COP27: Pokot woman makes her voice heard on effects of climate change
Many visitors have descended into Sharm el Sheikh for the COP. For some, this is just another conference on climate talks being held in the desert which has attracted many leaders and influential people from all over the world.
There are also “the small people” who also desire to be heard. They represent some of the small indigenous communities from remote parts of the world. Though they are few, they stand out from the COP crowd at the event Venue with their colorful traditional clothing.
You can hardly hear the delegates move and it isn’t just because most of them are wearing sports shoes, but because most of the walking areas are covered by large carpets.
Jennifer Kibon a resident of Tangulbei in Baringo County, is an exception as her traditional attire announces her presence as she walks. The small metal plates on her belt knock against each other to create a continuous chime. It is barely audible above the continuous chatter and noise in the convention.
However, her large traditional beaded Pokot necklace and headband of beads stand out and attract attention.
As she is walking, an Egyptian lady asks to take a picture with her. Jennifer doesn’t speak English but she understands what “picture” means. She obliges and gives her best smile.
She seems to enjoy herself as she tours the various stands set up in the Pavilion.
For this housewife from Tangulbei, this is beyond her wildest expectations. “I never thought a lowly woman like me who hasn’t gone to school could ever get into a plane with other people and be here at this venue. It is a miracle.” She says with a smile. “I survive on one meal a day, how is it that I am here?”
She was also surprised that planes could be so big. ” I used to see planes from the ground and think they are small, am surprised they are so big and anyone can get into them.”
This is not her first encounter with Egypt as before coming here, she had read of it in the bible and seen pictures.

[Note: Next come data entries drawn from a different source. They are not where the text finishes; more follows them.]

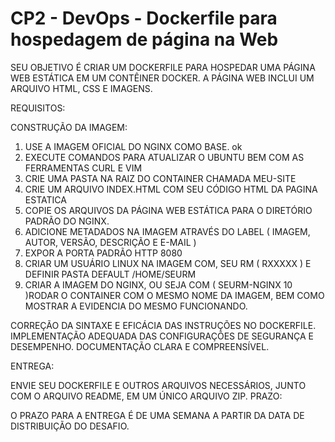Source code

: # CP2 - DevOps - Dockerfile para hospedagem de página na Web

SEU OBJETIVO É CRIAR UM DOCKERFILE PARA HOSPEDAR UMA PÁGINA WEB ESTÁTICA EM UM CONTÊINER DOCKER. A PÁGINA WEB INCLUI UM ARQUIVO HTML, CSS E IMAGENS.

REQUISITOS:

CONSTRUÇÃO DA IMAGEM:

1. USE A IMAGEM OFICIAL DO NGINX COMO BASE. ok
2. EXECUTE COMANDOS PARA ATUALIZAR O UBUNTU BEM COM AS FERRAMENTAS CURL  E VIM
3. CRIE UMA PASTA NA RAIZ DO CONTAINER CHAMADA MEU-SITE
4. CRIE UM ARQUIVO INDEX.HTML COM SEU CÓDIGO HTML DA PAGINA ESTATICA 
5. COPIE OS ARQUIVOS DA PÁGINA WEB ESTÁTICA PARA O DIRETÓRIO PADRÃO DO NGINX.
6. ADICIONE METADADOS NA IMAGEM ATRAVÉS DO LABEL ( IMAGEM, AUTOR, VERSÃO, DESCRIÇÃO E E-MAIL )
7. EXPOR A PORTA PADRÃO HTTP 8080
8. CRIAR UM USUÁRIO LINUX NA IMAGEM COM, SEU RM ( RXXXXX ) E DEFINIR PASTA DEFAULT /HOME/SEURM
9. CRIAR A IMAGEM DO NGINX, OU SEJA COM ( SEURM-NGINX
10 )RODAR O CONTAINER COM O MESMO NOME DA IMAGEM, BEM COMO MOSTRAR A EVIDENCIA DO MESMO FUNCIONANDO.

CORREÇÃO DA SINTAXE E EFICÁCIA DAS INSTRUÇÕES NO DOCKERFILE.
IMPLEMENTAÇÃO ADEQUADA DAS CONFIGURAÇÕES DE SEGURANÇA E DESEMPENHO.
DOCUMENTAÇÃO CLARA E COMPREENSÍVEL.

ENTREGA:

ENVIE SEU DOCKERFILE E OUTROS ARQUIVOS NECESSÁRIOS, JUNTO COM O ARQUIVO README, EM UM ÚNICO ARQUIVO ZIP.
PRAZO:

O PRAZO PARA A ENTREGA É DE UMA SEMANA A PARTIR DA DATA DE DISTRIBUIÇÃO DO DESAFIO.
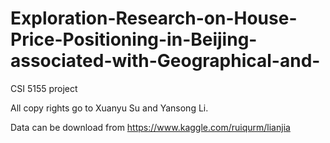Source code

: # Exploration-Research-on-House-Price-Positioning-in-Beijing-associated-with-Geographical-and-
CSI 5155 project

All copy rights go to Xuanyu Su and Yansong Li.

Data can be download from https://www.kaggle.com/ruiqurm/lianjia
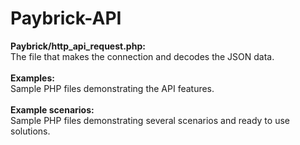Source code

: # Paybrick-API

<b>Paybrick/http_api_request.php:</b><br>
The file that makes the connection and decodes the JSON data.
<br><br>
<b>Examples:</b><br>
Sample PHP files demonstrating the API features.
<br><br>
<b>Example scenarios:</b><br>
Sample PHP files demonstrating several scenarios and ready to use solutions.


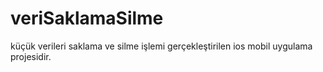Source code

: # veriSaklamaSilme
 küçük verileri saklama ve silme işlemi gerçekleştirilen ios mobil uygulama projesidir.
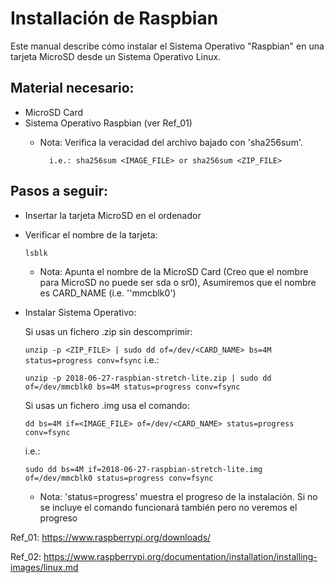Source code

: # Installación de Raspbian

Este manual describe cómo instalar el Sistema Operativo "Raspbian" en una tarjeta MicroSD desde un Sistema Operativo Linux.

## Material necesario:
  - MicroSD Card
  - Sistema Operativo Raspbian (ver Ref_01)
    - Nota: Verifica la veracidad del archivo bajado con 'sha256sum'.
    
            i.e.: sha256sum <IMAGE_FILE> or sha256sum <ZIP_FILE>


## Pasos a seguir:

  - Insertar la tarjeta MicroSD en el ordenador

  - Verificar el nombre de la tarjeta:

    `lsblk`
    - Nota: Apunta el nombre de la MicroSD Card (Creo que el nombre para MicroSD no puede ser sda o sr0),
            Asumiremos que el nombre es CARD_NAME (i.e. ''mmcblk0')

  - Instalar Sistema Operativo:
  
    Si usas un fichero .zip sin descomprimir:
     
    `unzip -p <ZIP_FILE> | sudo dd of=/dev/<CARD_NAME> bs=4M status=progress conv=fsync`
    i.e.:

    `unzip -p 2018-06-27-raspbian-stretch-lite.zip | sudo dd of=/dev/mmcblk0 bs=4M status=progress conv=fsync`

    Si usas un fichero .img usa el comando:

    `dd bs=4M if=<IMAGE_FILE> of=/dev/<CARD_NAME> status=progress conv=fsync`

    i.e.:
  
    `sudo dd bs=4M if=2018-06-27-raspbian-stretch-lite.img of=/dev/mmcblk0 status=progress conv=fsync`

    - Nota: 'status=progress' muestra el progreso de la instalación. Si no se incluye el comando funcionará también pero no veremos el progreso


Ref_01: https://www.raspberrypi.org/downloads/

Ref_02: https://www.raspberrypi.org/documentation/installation/installing-images/linux.md
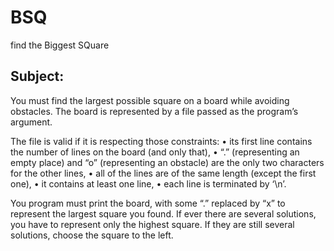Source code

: # BSQ
find the Biggest SQuare

## Subject:
You must find the largest possible square on a board while avoiding obstacles.
The board is represented by a file passed as the program’s argument.

The file is valid if it is respecting those constraints:
• its first line contains the number of lines on the board (and only that),
• “.” (representing an empty place) and “o” (representing an obstacle) are the only two characters for the
other lines,
• all of the lines are of the same length (except the first one),
• it contains at least one line,
• each line is terminated by ‘\n’.

You program must print the board, with some “.” replaced by “x” to represent the largest square you found.
If ever there are several solutions, you have to represent only the highest square. If they
are still several solutions, choose the square to the left.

As she tours the stands she meets up with people of different races. “I never thought I would meet so many people of different races and communities. I have met people from Asia and Congo.” She says. Egyptians have especially made an impression on her. “I used to think that Egyptians are black and huge people but I realize they are people just like us.” She says with laughter.
Jennifer is on an important visit to Sharm el Sheikh as she is here to make her voice heard on the effects of climate change on people in rural areas especially women at the Conference of Parties. The COP as it is better known is an annual meeting where the UN brings together almost every country on earth for a global climate summit.
She is here to speak at an event organized by action aid on the effect of climate change on her community.
She addresses the participants in Kiswahili through an interpreter. She gives a first-hand account of how her life has become harder because of climate change. “The men move with the livestock far from home and the girls have to walk longer to get water.” Some in the audience are moved by her personal story. At this COP, the small town of Tangulbei has been represented and their story told.
Jennifer is also taking a lot with her back home. “I have learnt that we don’t have to depend on livestock to survive. I haven’t seen any animals or shambas since I arrived and yet the people seem to be prospering. It looks like the people of this country took action to end their problems and now they live and eat well.”
She is hopeful that there will be a solution to the droughts that afflict her community back home.
The COP has had about 33,000 delegates attending so far and when it ends, it will just be another climate conference for many. For Jennifer, it will be the place she got to give a first-hand account of the effects of climate change on her people and meet people from all over the world. She came with much and leaves with much more.